マツダは2012年2月に発売したCX-5を皮切りに、いわゆる“新世代商品”(同社の表現による)を順次市場に投入してきた。幸い、その独自のスカイアクティブ技術やデザインなどが広く受け入れられ、同社の乗用車に対する一般の受け止め方もよりよい方向に向かっている。
とはいえ、そうしたイメージをより一層強め、消費者に対する魅力を発信するためには、彼らとの接点である販売の現場も製品と同様、“新世代”に生まれ変わらせる必要があるはずだ。古代からの格言にもある、「新しいぶどう酒は新しい革袋に入れるべし」。
この発想のもと、マツダはこの数年間とくに、スカイアクティブ搭載車にふさわしい“革袋"の創出に腐心してきた。この動きは販売部門だけのものという位置づけではなく、「新世代店舗」を広く展開するという全社をあげたプロジェクトとして推進されている。特筆すべきなのは、その店舗デザインの案出に同社のデザイン本部が直接関わっていることだろう。つまり新世代の製品をデザインした張本人がそれを販売する“新世代の店舗”のデザインに関わるというわけだ。というのも、この背景には同社のデザインを統括する常務執行役員・前田育男の次のような考えがあるからだ。
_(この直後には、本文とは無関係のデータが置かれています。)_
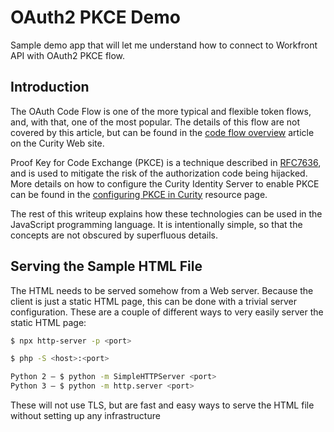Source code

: # OAuth2 PKCE Demo

Sample demo app that will let me understand how to connect to Workfront API with OAuth2 PKCE flow.
## Introduction

The OAuth Code Flow is one of the more typical and flexible token flows, and, with that, one of the most popular. The details of this flow are not covered by this article, but can be found in the [code flow overview](https://auth0.com/docs/get-started/authentication-and-authorization-flow/authorization-code-flow-with-proof-key-for-code-exchange-pkce) article on the Curity Web site.

Proof Key for Code Exchange (PKCE) is a technique described in [RFC7636](https://tools.ietf.org/html/rfc7636), and is used to mitigate the risk of the authorization code being hijacked. More details on how to configure the Curity Identity Server to enable PKCE can be found in the [configuring PKCE in Curity](https://curity.io/resources/learn/pkce/) resource page.

The rest of this writeup explains how these technologies can be used in the JavaScript programming language. It is intentionally simple, so that the concepts are not obscured by superfluous details.

## Serving the Sample HTML File

The HTML needs to be served somehow from a Web server. Because the client is just a static HTML page, this can be done with a trivial server configuration. These are a couple of different ways to very easily server the static HTML page:

```sh
$ npx http-server -p <port>
```

```sh
$ php -S <host>:<port>
```

```sh
Python 2 — $ python -m SimpleHTTPServer <port>
Python 3 — $ python -m http.server <port>
```

These will not use TLS, but are fast and easy ways to serve the HTML file without setting up any infrastructure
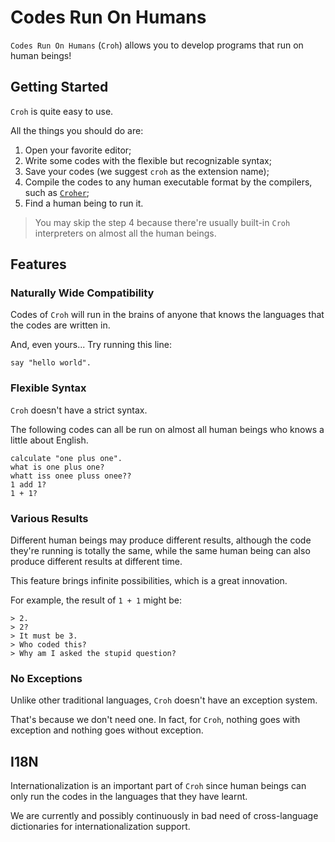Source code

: # Codes Run On Humans

`Codes Run On Humans` (`Croh`) allows you to develop programs that run on human beings!

## Getting Started

`Croh` is quite easy to use.

All the things you should do are:

1. Open your favorite editor;
2. Write some codes with the flexible but recognizable syntax;
3. Save your codes (we suggest `croh` as the extension name);
4. Compile the codes to any human executable format by the compilers, such as [`Croher`](https://github.com/CodesRunOnHumans/Croher/wiki);
5. Find a human being to run it.

> You may skip the step 4 because there're usually built-in `Croh` interpreters on almost all the human beings.

## Features
### Naturally Wide Compatibility

Codes of `Croh` will run in the brains of anyone that knows the languages that the codes are written in.

And, even yours... Try running this line:

```croh
say "hello world".
```

### Flexible Syntax

`Croh` doesn't have a strict syntax.

The following codes can all be run on almost all human beings who knows a little about English.

```croh
calculate "one plus one".
what is one plus one?
whatt iss onee pluss onee??
1 add 1?
1 + 1?
```

### Various Results

Different human beings may produce different results, although the code they're running is totally the
 same, while the same human being can also produce different results at different time.

This feature brings infinite possibilities, which is a great innovation.

For example, the result of `1 + 1` might be:

```croh
> 2.
> 2?
> It must be 3.
> Who coded this?
> Why am I asked the stupid question?
```

### No Exceptions

Unlike other traditional languages, `Croh` doesn't have an exception system.

That's because we don't need one. In fact, for `Croh`, nothing goes with exception and nothing goes without exception.

## I18N

Internationalization is an important part of `Croh` since human beings can only run the codes in the languages that they have learnt.

We are currently and possibly continuously in bad need of cross-language dictionaries for internationalization support.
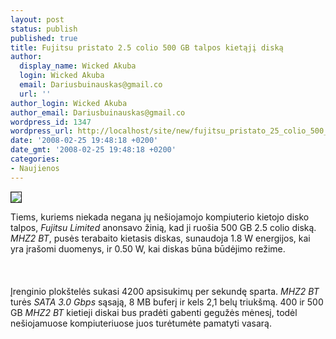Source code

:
 ```yaml
---
layout: post
status: publish
published: true
title: Fujitsu pristato 2.5 colio 500 GB talpos kietąjį diską
author:
  display_name: Wicked Akuba
  login: Wicked Akuba
  email: Dariusbuinauskas@gmail.co
  url: ''
author_login: Wicked Akuba
author_email: Dariusbuinauskas@gmail.co
wordpress_id: 1347
wordpress_url: http://localhost/site/new/fujitsu_pristato_25_colio_500_gb_talpos_kietaji_diska/
date: '2008-02-25 19:48:18 +0200'
date_gmt: '2008-02-25 19:48:18 +0200'
categories:
- Naujienos
---
```

<div class="imgright"><img src="http://www.technews.lt/upl/Failai/Fujitsu_MHZ2%20_BT_500GB.jpg" border="1"></div>
<p>Tiems, kuriems niekada negana jų nešiojamojo kompiuterio kietojo disko talpos, <i>Fujitsu Limited</i> anonsavo žinią, kad ji ruošia 500 GB 2.5 colio diską. <i>MHZ2 BT</i>, pusės terabaito kietasis diskas, sunaudoja 1.8 W energijos, kai yra įrašomi duomenys, ir 0.50 W, kai diskas būna būdėjimo režime.<br />
<br><br />
<br>Įrenginio plokštelės sukasi 4200 apsisukimų per sekundę sparta. <i>MHZ2 BT</i> turės <i>SATA 3.0 Gbps</i> sąsają, 8 MB buferį ir kels 2,1 belų triukšmą. 400 ir 500 GB <i>MHZ2 BT</i> kietieji diskai bus pradėti gabenti gegužės mėnesį, todėl nešiojamuose kompiuteriuose juos turėtumėte pamatyti vasarą.<br />
<br></p>
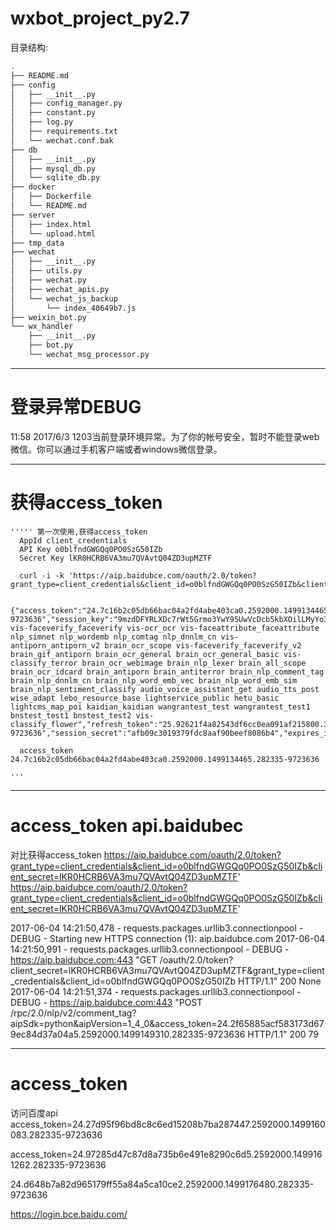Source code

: # wxbot_project_py2.7

目录结构:
```bash
.
├── README.md
├── config
│   ├── __init__.py
│   ├── config_manager.py
│   ├── constant.py
│   ├── log.py
│   ├── requirements.txt
│   └── wechat.conf.bak
├── db
│   ├── __init__.py
│   ├── mysql_db.py
│   └── sqlite_db.py
├── docker
│   ├── Dockerfile
│   └── README.md
├── server
│   ├── index.html
│   └── upload.html
├── tmp_data
├── wechat
│   ├── __init__.py
│   ├── utils.py
│   ├── wechat.py
│   ├── wechat_apis.py
│   └── wechat_js_backup
│       └── index_40649b7.js
├── weixin_bot.py
└── wx_handler
    ├── __init__.py
    ├── bot.py
    └── wechat_msg_processor.py
```
---
# 登录异常DEBUG
11:58 2017/6/3
<error><ret>1203</ret><message>当前登录环境异常。为了你的帐号安全，暂时不能登录web微信。你可以通过手机客户端或者windows微信登录。</message></error>

---
# 获得access_token

    ''''' 第一次使用,获得access_token
      AppId client_credentials
      API Key o0blfndGWGQq0PO0SzG50IZb
      Secret Key lKR0HCRB6VA3mu7QVAvtQ04ZD3upMZTF
      
      curl -i -k 'https://aip.baidubce.com/oauth/2.0/token?grant_type=client_credentials&client_id=o0blfndGWGQq0PO0SzG50IZb&client_secret=lKR0HCRB6VA3mu7QVAvtQ04ZD3upMZTF'
      
      {"access_token":"24.7c16b2c05db66bac04a2fd4abe403ca0.2592000.1499134465.282335-9723636","session_key":"9mzdDFYRLXDc7rWt5Grmo3YwY95UwVcDcb5kbXOilLMyYo3FXD7YdnVWAef7OOv8WIbksDrvrL6AtXYQ6rtQh5MTu0Xu","scope":"public vis-faceverify_faceverify vis-ocr_ocr vis-faceattribute_faceattribute nlp_simnet nlp_wordemb nlp_comtag nlp_dnnlm_cn vis-antiporn_antiporn_v2 brain_ocr_scope vis-faceverify_faceverify_v2 brain_gif_antiporn brain_ocr_general brain_ocr_general_basic vis-classify_terror brain_ocr_webimage brain_nlp_lexer brain_all_scope brain_ocr_idcard brain_antiporn brain_antiterror brain_nlp_comment_tag brain_nlp_dnnlm_cn brain_nlp_word_emb_vec brain_nlp_word_emb_sim brain_nlp_sentiment_classify audio_voice_assistant_get audio_tts_post wise_adapt lebo_resource_base lightservice_public hetu_basic lightcms_map_poi kaidian_kaidian wangrantest_test wangrantest_test1 bnstest_test1 bnstest_test2 vis-classify_flower","refresh_token":"25.92621f4a82543df6cc0ea091af215800.315360000.1811902465.282335-9723636","session_secret":"afb09c3019379fdc8aaf90beef8086b4","expires_in":2592000}
      
      access_token 24.7c16b2c05db66bac04a2fd4abe403ca0.2592000.1499134465.282335-9723636
      
    '''
---
# access_token  api.baidubec

对比获得access_token
https://aip.baidubce.com/oauth/2.0/token?grant_type=client_credentials&client_id=o0blfndGWGQq0PO0SzG50IZb&client_secret=lKR0HCRB6VA3mu7QVAvtQ04ZD3upMZTF'
https://aip.baidubce.com/oauth/2.0/token?grant_type=client_credentials&client_id=o0blfndGWGQq0PO0SzG50IZb&client_secret=lKR0HCRB6VA3mu7QVAvtQ04ZD3upMZTF'

2017-06-04 14:21:50,478 - requests.packages.urllib3.connectionpool - DEBUG - Starting new HTTPS connection (1): aip.baidubce.com
2017-06-04 14:21:50,991 - requests.packages.urllib3.connectionpool - DEBUG - https://aip.baidubce.com:443 "GET /oauth/2.0/token?client_secret=lKR0HCRB6VA3mu7QVAvtQ04ZD3upMZTF&grant_type=client_credentials&client_id=o0blfndGWGQq0PO0SzG50IZb HTTP/1.1" 200 None
2017-06-04 14:21:51,374 - requests.packages.urllib3.connectionpool - DEBUG - https://aip.baidubce.com:443 "POST /rpc/2.0/nlp/v2/comment_tag?aipSdk=python&aipVersion=1_4_0&access_token=24.2f65885acf583173d679ec84d37a04a5.2592000.1499149310.282335-9723636 HTTP/1.1" 200 79    

---
# access_token
访问百度api
access_token=24.27d95f96bd8c8c6ed15208b7ba287447.2592000.1499160083.282335-9723636

access_token=24.97285d47c87d8a735b6e491e8290c6d5.2592000.1499161262.282335-9723636

24.d648b7a82d965179ff55a84a5ca10ce2.2592000.1499176480.282335-9723636

https://login.bce.baidu.com/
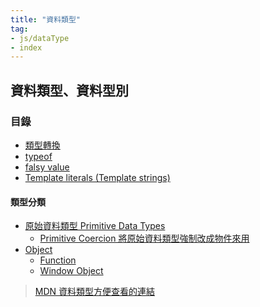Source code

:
 ```yaml
---
title: "資料類型"
tag: 
- js/dataType
- index
---
```

## 資料類型、資料型別

### 目錄
- [類型轉換](JavaScript/資料類型/資料類型/類型轉換.md)
- [typeof](JavaScript/資料類型/資料類型/typeof.md)
- [falsy value](JavaScript/資料類型/資料類型/falsy%20value.md)
- [Template literals (Template strings)](JavaScript/資料類型/資料類型/Template%20literals%20(Template%20strings).md)

#### 類型分類
- [原始資料類型 Primitive Data Types](JavaScript/資料類型/原始資料類型/原始資料類型%20Primitive%20Data%20Types.md)
	- [Primitive Coercion 將原始資料類型強制改成物件來用](JavaScript/資料類型/資料類型/Primitive%20Coercion%20將原始資料類型強制改成物件來用.md)
- [Object](JavaScript/資料類型/Object,%20Array/Object.md)
	- [Function](JavaScript/資料類型/Function/Function.md)
	- [Window Object](JavaScript/資料類型/Object,%20Array/Object/Window%20Object.md)

> [MDN 資料類型方便查看的連結](JavaScript/資料類型/資料類型/MDN%20資料類型方便查看的連結.md)

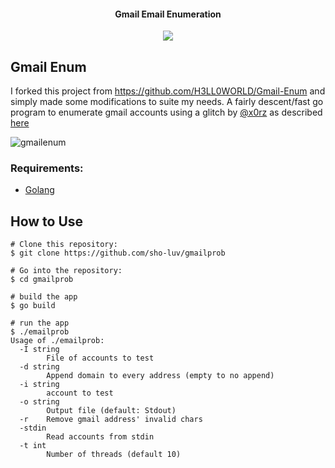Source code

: <h4 align="center">Gmail Email Enumeration</h4>
<p align="center">
  <a href="https://twitter.com/sho_luv">
    <img src="https://img.shields.io/badge/Twitter-%40sho_luv-blue.svg">
  </a>
</p>

## Gmail Enum

I forked this project from https://github.com/H3LL0WORLD/Gmail-Enum and simply made some modifications to suite my needs. 
A fairly descent/fast go program to enumerate gmail accounts using a glitch by [@x0rz](https://twitter.com/x0rz) as described [here](https://blog.0day.rocks/abusing-gmail-to-get-previously-unlisted-e-mail-addresses-41544b62b2)

<img src="https://github.com/sho-luv/gmailprob/blob/master/img/gmailenum.gif" alt="gmailenum" />

### Requirements:
- [Golang](https://golang.org)

## How to Use
```
# Clone this repository:
$ git clone https://github.com/sho-luv/gmailprob

# Go into the repository:
$ cd gmailprob

# build the app
$ go build 

# run the app
$ ./emailprob 
Usage of ./emailprob:
  -I string
    	File of accounts to test
  -d string
    	Append domain to every address (empty to no append)
  -i string
    	account to test
  -o string
    	Output file (default: Stdout)
  -r	Remove gmail address' invalid chars
  -stdin
    	Read accounts from stdin
  -t int
    	Number of threads (default 10)
```

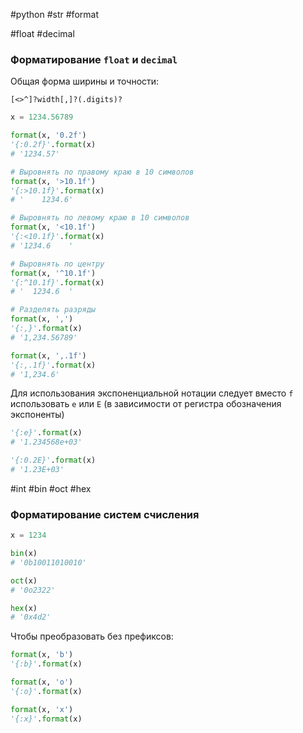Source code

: #python #str #format 

#float #decimal
### Форматирование `float` и `decimal`
Общая форма ширины и точности:
```
[<>^]?width[,]?(.digits)?
```

```python
x = 1234.56789

format(x, '0.2f')
'{:0.2f}'.format(x)
# '1234.57'

# Выровнять по правому краю в 10 символов
format(x, '>10.1f')
'{:>10.1f}'.format(x)
# '    1234.6'

# Выровнять по левому краю в 10 символов
format(x, '<10.1f')
'{:<10.1f}'.format(x)
# '1234.6    '

# Выровнять по центру
format(x, '^10.1f')
'{:^10.1f}'.format(x)
# '  1234.6  '

# Разделять разряды
format(x, ',')
'{:,}'.format(x)
# '1,234.56789'

format(x, ',.1f')
'{:,.1f}'.format(x)
# '1,234.6'
```

Для использования экспоненциальной нотации следует вместо `f` использовать `e` или `E` (в зависимости от регистра обозначения экспоненты)

```python
'{:e}'.format(x)
# '1.234568e+03'

'{:0.2E}'.format(x)
# '1.23E+03'
```

#int #bin #oct #hex
### Форматирование систем счисления

```python
x = 1234

bin(x)
# '0b10011010010'

oct(x)
# '0o2322'

hex(x)
# '0x4d2'
```

Чтобы преобразовать без префиксов:
```python
format(x, 'b')
'{:b}'.format(x)

format(x, 'o')
'{:o}'.format(x)

format(x, 'x')
'{:x}'.format(x)

```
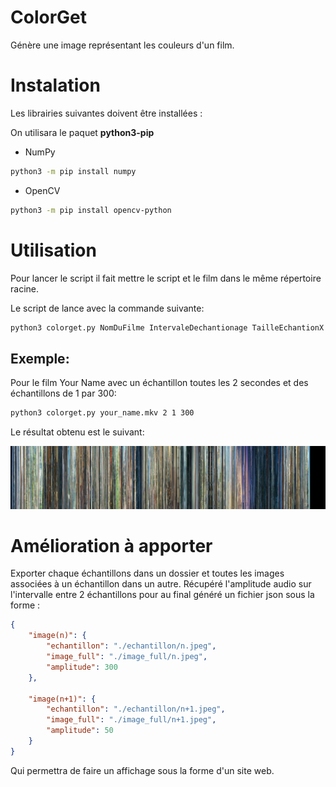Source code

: # ColorGet
Génère une image représentant les couleurs d'un film.

# Instalation
Les librairies suivantes doivent être installées :

On utilisara le paquet **python3-pip**

+ NumPy
``` bash
python3 -m pip install numpy
```

+ OpenCV
``` bash
python3 -m pip install opencv-python
```

# Utilisation

Pour lancer le script il fait mettre le script et le film dans le même répertoire racine.

Le script de lance avec la commande suivante:
```bash
python3 colorget.py NomDuFilme IntervaleDechantionage TailleEchantionX TailleEchantionY 
```

## Exemple:

Pour le film Your Name avec un échantillon toutes les 2 secondes et des échantillons de 1 par 300:

``` bash
python3 colorget.py your_name.mkv 2 1 300
```

Le résultat obtenu est le suivant:

![](./exemple/your_name.jpeg)

# Amélioration à apporter

Exporter chaque échantillons dans un dossier et toutes les images associées à un échantillon dans un autre. Récupéré l'amplitude audio sur l'intervalle entre 2 échantillons pour au final généré un fichier json sous la forme :

``` json
{
    "image(n)": { 
        "echantillon": "./echantillon/n.jpeg",
        "image_full": "./image_full/n.jpeg",
        "amplitude": 300
    },

    "image(n+1)": { 
        "echantillon": "./echantillon/n+1.jpeg",
        "image_full": "./image_full/n+1.jpeg",
        "amplitude": 50
    }
}
```

Qui permettra de faire un affichage sous la forme d'un site web.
「われわれの製品は“作品”であり、だからこそ、それが本当に美しく見える“場”に置いて、お客様にお見せしなければならない」
実は、同社既存店舗を新世代店舗に改装する試みを続けてきた。今回の高田馬場店はその動きの一環だ。しかしこの店舗こそ、マツダがいわばフルスイングで販売店の刷新に取り組んだ“第1号店”といってもよいかもしれない。それほど全く新しい発想のもとにつくられている。